◆ Task prompt ◆
Your answer must be an exact copy of the lines from the one holding "## Projects" through the last line of the entries below, with nothing added.
>>>>>
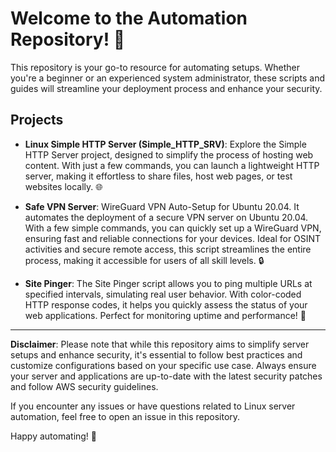 # Welcome to the Automation Repository! 🎉

This repository is your go-to resource for automating setups. Whether you're a beginner or an experienced system administrator, these scripts and guides will streamline your deployment process and enhance your security.

## Projects

- **Linux Simple HTTP Server (Simple_HTTP_SRV)**: Explore the Simple HTTP Server project, designed to simplify the process of hosting web content. With just a few commands, you can launch a lightweight HTTP server, making it effortless to share files, host web pages, or test websites locally. 🌐

- **Safe VPN Server**: WireGuard VPN Auto-Setup for Ubuntu 20.04. It automates the deployment of a secure VPN server on Ubuntu 20.04. With a few simple commands, you can quickly set up a WireGuard VPN, ensuring fast and reliable connections for your devices. Ideal for OSINT activities and secure remote access, this script streamlines the entire process, making it accessible for users of all skill levels. 🔒

- **Site Pinger**: The Site Pinger script allows you to ping multiple URLs at specified intervals, simulating real user behavior. With color-coded HTTP response codes, it helps you quickly assess the status of your web applications. Perfect for monitoring uptime and performance! 📡

---

**Disclaimer**: Please note that while this repository aims to simplify server setups and enhance security, it's essential to follow best practices and customize configurations based on your specific use case. Always ensure your server and applications are up-to-date with the latest security patches and follow AWS security guidelines.

If you encounter any issues or have questions related to Linux server automation, feel free to open an issue in this repository.

Happy automating! 🚀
<<<<<
◆ Solution to this task ◆
## Projects

- **Linux Simple HTTP Server (Simple_HTTP_SRV)**: Explore the Simple HTTP Server project, designed to simplify the process of hosting web content. With just a few commands, you can launch a lightweight HTTP server, making it effortless to share files, host web pages, or test websites locally. 🌐

- **Safe VPN Server**: WireGuard VPN Auto-Setup for Ubuntu 20.04. It automates the deployment of a secure VPN server on Ubuntu 20.04. With a few simple commands, you can quickly set up a WireGuard VPN, ensuring fast and reliable connections for your devices. Ideal for OSINT activities and secure remote access, this script streamlines the entire process, making it accessible for users of all skill levels. 🔒

- **Site Pinger**: The Site Pinger script allows you to ping multiple URLs at specified intervals, simulating real user behavior. With color-coded HTTP response codes, it helps you quickly assess the status of your web applications. Perfect for monitoring uptime and performance! 📡

---

**Disclaimer**: Please note that while this repository aims to simplify server setups and enhance security, it's essential to follow best practices and customize configurations based on your specific use case. Always ensure your server and applications are up-to-date with the latest security patches and follow AWS security guidelines.

If you encounter any issues or have questions related to Linux server automation, feel free to open an issue in this repository.

Happy automating! 🚀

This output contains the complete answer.